### EXTRACTED ENTRIES
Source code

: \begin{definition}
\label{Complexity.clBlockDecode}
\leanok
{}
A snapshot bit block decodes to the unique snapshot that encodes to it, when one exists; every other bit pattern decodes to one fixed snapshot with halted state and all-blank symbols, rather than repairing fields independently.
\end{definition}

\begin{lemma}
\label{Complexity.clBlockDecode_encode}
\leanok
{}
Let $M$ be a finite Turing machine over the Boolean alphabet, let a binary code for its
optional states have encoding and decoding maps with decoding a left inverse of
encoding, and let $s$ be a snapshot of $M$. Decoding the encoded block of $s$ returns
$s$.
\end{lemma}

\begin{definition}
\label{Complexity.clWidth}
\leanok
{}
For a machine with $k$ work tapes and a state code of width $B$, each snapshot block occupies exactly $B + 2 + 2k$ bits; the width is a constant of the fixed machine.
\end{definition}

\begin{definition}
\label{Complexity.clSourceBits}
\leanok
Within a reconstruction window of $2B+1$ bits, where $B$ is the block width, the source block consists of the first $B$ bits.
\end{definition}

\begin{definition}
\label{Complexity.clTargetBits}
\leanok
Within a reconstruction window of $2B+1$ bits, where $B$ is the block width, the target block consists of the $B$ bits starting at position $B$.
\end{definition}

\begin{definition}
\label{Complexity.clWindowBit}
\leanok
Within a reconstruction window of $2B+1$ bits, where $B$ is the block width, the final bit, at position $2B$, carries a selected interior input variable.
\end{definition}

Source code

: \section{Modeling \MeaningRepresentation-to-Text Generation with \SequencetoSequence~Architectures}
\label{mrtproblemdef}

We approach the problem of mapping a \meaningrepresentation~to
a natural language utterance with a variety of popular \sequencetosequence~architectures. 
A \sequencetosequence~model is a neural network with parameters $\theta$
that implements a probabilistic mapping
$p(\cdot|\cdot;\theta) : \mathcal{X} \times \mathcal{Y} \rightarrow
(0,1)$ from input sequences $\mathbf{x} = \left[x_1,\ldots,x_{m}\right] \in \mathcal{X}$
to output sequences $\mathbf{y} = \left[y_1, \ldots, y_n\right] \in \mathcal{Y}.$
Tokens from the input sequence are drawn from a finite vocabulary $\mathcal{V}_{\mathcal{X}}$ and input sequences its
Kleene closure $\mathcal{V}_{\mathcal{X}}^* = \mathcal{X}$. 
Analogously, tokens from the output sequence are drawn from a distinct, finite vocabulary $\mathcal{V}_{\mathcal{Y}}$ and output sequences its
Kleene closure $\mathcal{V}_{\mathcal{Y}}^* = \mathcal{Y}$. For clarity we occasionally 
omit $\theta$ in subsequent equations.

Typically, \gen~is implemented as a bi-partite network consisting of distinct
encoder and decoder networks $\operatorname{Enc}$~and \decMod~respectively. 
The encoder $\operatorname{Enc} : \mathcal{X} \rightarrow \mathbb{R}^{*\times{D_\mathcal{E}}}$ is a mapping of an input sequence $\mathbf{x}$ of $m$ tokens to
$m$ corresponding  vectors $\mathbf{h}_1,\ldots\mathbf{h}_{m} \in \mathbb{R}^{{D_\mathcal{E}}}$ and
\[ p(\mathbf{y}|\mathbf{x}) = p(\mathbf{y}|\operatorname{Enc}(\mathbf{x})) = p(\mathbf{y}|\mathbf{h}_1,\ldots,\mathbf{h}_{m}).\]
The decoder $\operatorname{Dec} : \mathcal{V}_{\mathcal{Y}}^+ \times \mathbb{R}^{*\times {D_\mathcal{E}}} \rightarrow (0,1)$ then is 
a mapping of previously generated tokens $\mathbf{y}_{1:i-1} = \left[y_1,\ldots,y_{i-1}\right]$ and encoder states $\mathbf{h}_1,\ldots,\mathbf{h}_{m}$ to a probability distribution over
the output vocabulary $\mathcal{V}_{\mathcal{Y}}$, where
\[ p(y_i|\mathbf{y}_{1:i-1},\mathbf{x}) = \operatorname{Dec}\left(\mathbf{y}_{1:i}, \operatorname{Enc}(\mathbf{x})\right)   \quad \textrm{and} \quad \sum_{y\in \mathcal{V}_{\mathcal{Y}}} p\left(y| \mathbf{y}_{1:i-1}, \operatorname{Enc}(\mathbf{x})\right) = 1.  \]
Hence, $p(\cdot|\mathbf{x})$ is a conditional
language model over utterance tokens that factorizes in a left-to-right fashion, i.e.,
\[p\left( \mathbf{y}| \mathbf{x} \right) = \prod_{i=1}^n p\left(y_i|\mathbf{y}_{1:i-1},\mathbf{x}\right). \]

### TASK GOAL
Wherever the word "decoder" appears in a line of the data, copy that line.

### RESPONSE FOR THIS EXERCISE
encoder and decoder networks $\operatorname{Enc}$~and \decMod~respectively. 
The decoder $\operatorname{Dec} : \mathcal{V}_{\mathcal{Y}}^+ \times \mathbb{R}^{*\times {D_\mathcal{E}}} \rightarrow (0,1)$ then is 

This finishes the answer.